§ Extracted data:
☆ ☆ ☆ ☆ ☆
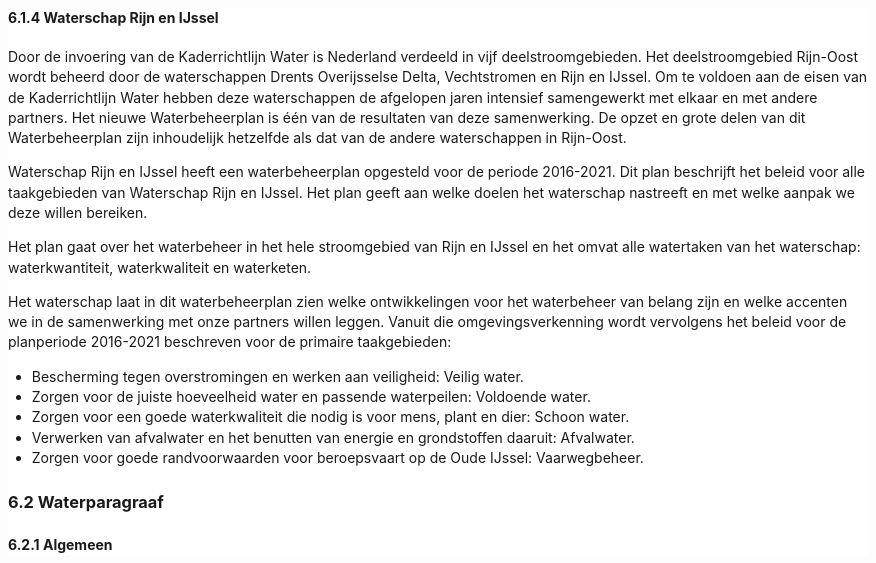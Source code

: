 #### **6.1.4 Waterschap Rijn en IJssel**

Door de invoering van de Kaderrichtlijn Water is Nederland verdeeld in vijf deelstroomgebieden. Het deelstroomgebied Rijn-Oost wordt beheerd door de waterschappen Drents Overijsselse Delta, Vechtstromen en Rijn en IJssel. Om te voldoen aan de eisen van de Kaderrichtlijn Water hebben deze waterschappen de afgelopen jaren intensief samengewerkt met elkaar en met andere partners. Het nieuwe Waterbeheerplan is één van de resultaten van deze samenwerking. De opzet en grote delen van dit Waterbeheerplan zijn inhoudelijk hetzelfde als dat van de andere waterschappen in Rijn-Oost.

Waterschap Rijn en IJssel heeft een waterbeheerplan opgesteld voor de periode 2016-2021. Dit plan beschrijft het beleid voor alle taakgebieden van Waterschap Rijn en IJssel. Het plan geeft aan welke doelen het waterschap nastreeft en met welke aanpak we deze willen bereiken.

Het plan gaat over het waterbeheer in het hele stroomgebied van Rijn en IJssel en het omvat alle watertaken van het waterschap: waterkwantiteit, waterkwaliteit en waterketen.

Het waterschap laat in dit waterbeheerplan zien welke ontwikkelingen voor het waterbeheer van belang zijn en welke accenten we in de samenwerking met onze partners willen leggen. Vanuit die omgevingsverkenning wordt vervolgens het beleid voor de planperiode 2016-2021 beschreven voor de primaire taakgebieden:

- Bescherming tegen overstromingen en werken aan veiligheid: Veilig water.
- Zorgen voor de juiste hoeveelheid water en passende waterpeilen: Voldoende water.
- Zorgen voor een goede waterkwaliteit die nodig is voor mens, plant en dier: Schoon water.
- Verwerken van afvalwater en het benutten van energie en grondstoffen daaruit: Afvalwater.
- Zorgen voor goede randvoorwaarden voor beroepsvaart op de Oude IJssel: Vaarwegbeheer.

### <span id="page-38-0"></span>**6.2 Waterparagraaf**

#### **6.2.1 Algemeen**


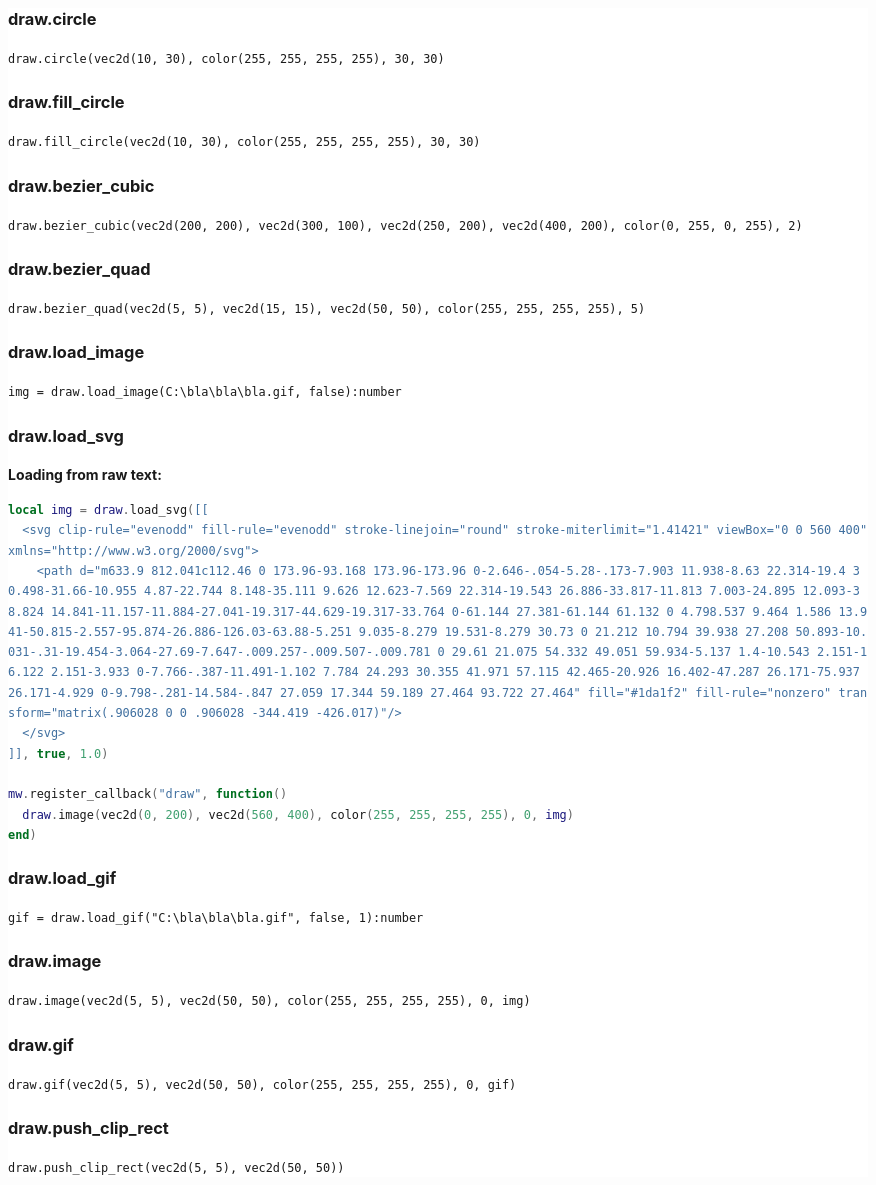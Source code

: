 ### draw.circle
`draw.circle(vec2d(10, 30), color(255, 255, 255, 255), 30, 30)`

### draw.fill_circle
`draw.fill_circle(vec2d(10, 30), color(255, 255, 255, 255), 30, 30)`

### draw.bezier_cubic
`draw.bezier_cubic(vec2d(200, 200), vec2d(300, 100), vec2d(250, 200), vec2d(400, 200), color(0, 255, 0, 255), 2)`

### draw.bezier_quad
`draw.bezier_quad(vec2d(5, 5), vec2d(15, 15), vec2d(50, 50), color(255, 255, 255, 255), 5)`

### draw.load_image
`img = draw.load_image(C:\bla\bla\bla.gif, false):number`

### draw.load_svg
**Loading from raw text:**
```lua
local img = draw.load_svg([[
  <svg clip-rule="evenodd" fill-rule="evenodd" stroke-linejoin="round" stroke-miterlimit="1.41421" viewBox="0 0 560 400" xmlns="http://www.w3.org/2000/svg">
    <path d="m633.9 812.041c112.46 0 173.96-93.168 173.96-173.96 0-2.646-.054-5.28-.173-7.903 11.938-8.63 22.314-19.4 30.498-31.66-10.955 4.87-22.744 8.148-35.111 9.626 12.623-7.569 22.314-19.543 26.886-33.817-11.813 7.003-24.895 12.093-38.824 14.841-11.157-11.884-27.041-19.317-44.629-19.317-33.764 0-61.144 27.381-61.144 61.132 0 4.798.537 9.464 1.586 13.941-50.815-2.557-95.874-26.886-126.03-63.88-5.251 9.035-8.279 19.531-8.279 30.73 0 21.212 10.794 39.938 27.208 50.893-10.031-.31-19.454-3.064-27.69-7.647-.009.257-.009.507-.009.781 0 29.61 21.075 54.332 49.051 59.934-5.137 1.4-10.543 2.151-16.122 2.151-3.933 0-7.766-.387-11.491-1.102 7.784 24.293 30.355 41.971 57.115 42.465-20.926 16.402-47.287 26.171-75.937 26.171-4.929 0-9.798-.281-14.584-.847 27.059 17.344 59.189 27.464 93.722 27.464" fill="#1da1f2" fill-rule="nonzero" transform="matrix(.906028 0 0 .906028 -344.419 -426.017)"/>
  </svg>
]], true, 1.0)

mw.register_callback("draw", function()
  draw.image(vec2d(0, 200), vec2d(560, 400), color(255, 255, 255, 255), 0, img)
end)
```

### draw.load_gif
`gif = draw.load_gif("C:\bla\bla\bla.gif", false, 1):number`

### draw.image
`draw.image(vec2d(5, 5), vec2d(50, 50), color(255, 255, 255, 255), 0, img)`

### draw.gif
`draw.gif(vec2d(5, 5), vec2d(50, 50), color(255, 255, 255, 255), 0, gif)`

### draw.push_clip_rect
`draw.push_clip_rect(vec2d(5, 5), vec2d(50, 50))`
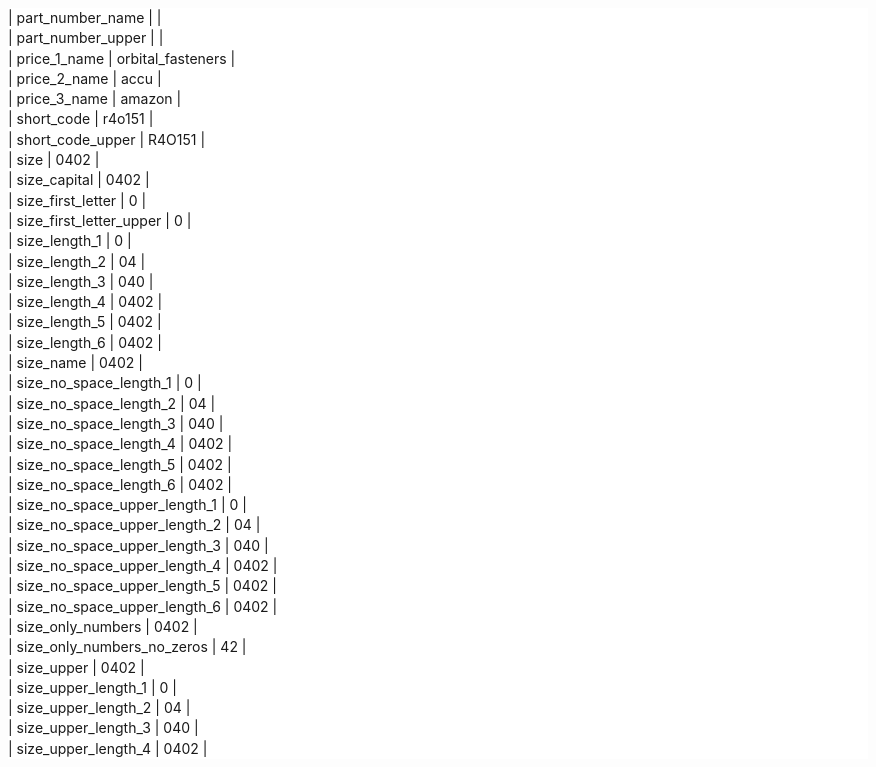| part_number_name |  |  
| part_number_upper |  |  
| price_1_name | orbital_fasteners |  
| price_2_name | accu |  
| price_3_name | amazon |  
| short_code | r4o151 |  
| short_code_upper | R4O151 |  
| size | 0402 |  
| size_capital | 0402 |  
| size_first_letter | 0 |  
| size_first_letter_upper | 0 |  
| size_length_1 | 0 |  
| size_length_2 | 04 |  
| size_length_3 | 040 |  
| size_length_4 | 0402 |  
| size_length_5 | 0402 |  
| size_length_6 | 0402 |  
| size_name | 0402 |  
| size_no_space_length_1 | 0 |  
| size_no_space_length_2 | 04 |  
| size_no_space_length_3 | 040 |  
| size_no_space_length_4 | 0402 |  
| size_no_space_length_5 | 0402 |  
| size_no_space_length_6 | 0402 |  
| size_no_space_upper_length_1 | 0 |  
| size_no_space_upper_length_2 | 04 |  
| size_no_space_upper_length_3 | 040 |  
| size_no_space_upper_length_4 | 0402 |  
| size_no_space_upper_length_5 | 0402 |  
| size_no_space_upper_length_6 | 0402 |  
| size_only_numbers | 0402 |  
| size_only_numbers_no_zeros | 42 |  
| size_upper | 0402 |  
| size_upper_length_1 | 0 |  
| size_upper_length_2 | 04 |  
| size_upper_length_3 | 040 |  
| size_upper_length_4 | 0402 |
☆ ☆ ☆ ☆ ☆
§ Problem details: All of the material shown above needs to be duplicated exactly. Omit every picture.

§ Task answer:
Source code

: #### **6.1.4 Waterschap Rijn en IJssel**

Door de invoering van de Kaderrichtlijn Water is Nederland verdeeld in vijf deelstroomgebieden. Het deelstroomgebied Rijn-Oost wordt beheerd door de waterschappen Drents Overijsselse Delta, Vechtstromen en Rijn en IJssel. Om te voldoen aan de eisen van de Kaderrichtlijn Water hebben deze waterschappen de afgelopen jaren intensief samengewerkt met elkaar en met andere partners. Het nieuwe Waterbeheerplan is één van de resultaten van deze samenwerking. De opzet en grote delen van dit Waterbeheerplan zijn inhoudelijk hetzelfde als dat van de andere waterschappen in Rijn-Oost.

Waterschap Rijn en IJssel heeft een waterbeheerplan opgesteld voor de periode 2016-2021. Dit plan beschrijft het beleid voor alle taakgebieden van Waterschap Rijn en IJssel. Het plan geeft aan welke doelen het waterschap nastreeft en met welke aanpak we deze willen bereiken.

Het plan gaat over het waterbeheer in het hele stroomgebied van Rijn en IJssel en het omvat alle watertaken van het waterschap: waterkwantiteit, waterkwaliteit en waterketen.

Het waterschap laat in dit waterbeheerplan zien welke ontwikkelingen voor het waterbeheer van belang zijn en welke accenten we in de samenwerking met onze partners willen leggen. Vanuit die omgevingsverkenning wordt vervolgens het beleid voor de planperiode 2016-2021 beschreven voor de primaire taakgebieden:

- Bescherming tegen overstromingen en werken aan veiligheid: Veilig water.
- Zorgen voor de juiste hoeveelheid water en passende waterpeilen: Voldoende water.
- Zorgen voor een goede waterkwaliteit die nodig is voor mens, plant en dier: Schoon water.
- Verwerken van afvalwater en het benutten van energie en grondstoffen daaruit: Afvalwater.
- Zorgen voor goede randvoorwaarden voor beroepsvaart op de Oude IJssel: Vaarwegbeheer.

### <span id="page-38-0"></span>**6.2 Waterparagraaf**

#### **6.2.1 Algemeen**


Source code

: ### draw.circle
`draw.circle(vec2d(10, 30), color(255, 255, 255, 255), 30, 30)`

### draw.fill_circle
`draw.fill_circle(vec2d(10, 30), color(255, 255, 255, 255), 30, 30)`

### draw.bezier_cubic
`draw.bezier_cubic(vec2d(200, 200), vec2d(300, 100), vec2d(250, 200), vec2d(400, 200), color(0, 255, 0, 255), 2)`

### draw.bezier_quad
`draw.bezier_quad(vec2d(5, 5), vec2d(15, 15), vec2d(50, 50), color(255, 255, 255, 255), 5)`

### draw.load_image
`img = draw.load_image(C:\bla\bla\bla.gif, false):number`

### draw.load_svg
**Loading from raw text:**
```lua
local img = draw.load_svg([[
  <svg clip-rule="evenodd" fill-rule="evenodd" stroke-linejoin="round" stroke-miterlimit="1.41421" viewBox="0 0 560 400" xmlns="http://www.w3.org/2000/svg">
    <path d="m633.9 812.041c112.46 0 173.96-93.168 173.96-173.96 0-2.646-.054-5.28-.173-7.903 11.938-8.63 22.314-19.4 30.498-31.66-10.955 4.87-22.744 8.148-35.111 9.626 12.623-7.569 22.314-19.543 26.886-33.817-11.813 7.003-24.895 12.093-38.824 14.841-11.157-11.884-27.041-19.317-44.629-19.317-33.764 0-61.144 27.381-61.144 61.132 0 4.798.537 9.464 1.586 13.941-50.815-2.557-95.874-26.886-126.03-63.88-5.251 9.035-8.279 19.531-8.279 30.73 0 21.212 10.794 39.938 27.208 50.893-10.031-.31-19.454-3.064-27.69-7.647-.009.257-.009.507-.009.781 0 29.61 21.075 54.332 49.051 59.934-5.137 1.4-10.543 2.151-16.122 2.151-3.933 0-7.766-.387-11.491-1.102 7.784 24.293 30.355 41.971 57.115 42.465-20.926 16.402-47.287 26.171-75.937 26.171-4.929 0-9.798-.281-14.584-.847 27.059 17.344 59.189 27.464 93.722 27.464" fill="#1da1f2" fill-rule="nonzero" transform="matrix(.906028 0 0 .906028 -344.419 -426.017)"/>
  </svg>
]], true, 1.0)

mw.register_callback("draw", function()
  draw.image(vec2d(0, 200), vec2d(560, 400), color(255, 255, 255, 255), 0, img)
end)
```

### draw.load_gif
`gif = draw.load_gif("C:\bla\bla\bla.gif", false, 1):number`

### draw.image
`draw.image(vec2d(5, 5), vec2d(50, 50), color(255, 255, 255, 255), 0, img)`

### draw.gif
`draw.gif(vec2d(5, 5), vec2d(50, 50), color(255, 255, 255, 255), 0, gif)`

### draw.push_clip_rect
`draw.push_clip_rect(vec2d(5, 5), vec2d(50, 50))`
| part_number_name |  |  
| part_number_upper |  |  
| price_1_name | orbital_fasteners |  
| price_2_name | accu |  
| price_3_name | amazon |  
| short_code | r4o151 |  
| short_code_upper | R4O151 |  
| size | 0402 |  
| size_capital | 0402 |  
| size_first_letter | 0 |  
| size_first_letter_upper | 0 |  
| size_length_1 | 0 |  
| size_length_2 | 04 |  
| size_length_3 | 040 |  
| size_length_4 | 0402 |  
| size_length_5 | 0402 |  
| size_length_6 | 0402 |  
| size_name | 0402 |  
| size_no_space_length_1 | 0 |  
| size_no_space_length_2 | 04 |  
| size_no_space_length_3 | 040 |  
| size_no_space_length_4 | 0402 |  
| size_no_space_length_5 | 0402 |  
| size_no_space_length_6 | 0402 |  
| size_no_space_upper_length_1 | 0 |  
| size_no_space_upper_length_2 | 04 |  
| size_no_space_upper_length_3 | 040 |  
| size_no_space_upper_length_4 | 0402 |  
| size_no_space_upper_length_5 | 0402 |  
| size_no_space_upper_length_6 | 0402 |  
| size_only_numbers | 0402 |  
| size_only_numbers_no_zeros | 42 |  
| size_upper | 0402 |  
| size_upper_length_1 | 0 |  
| size_upper_length_2 | 04 |  
| size_upper_length_3 | 040 |  
| size_upper_length_4 | 0402 |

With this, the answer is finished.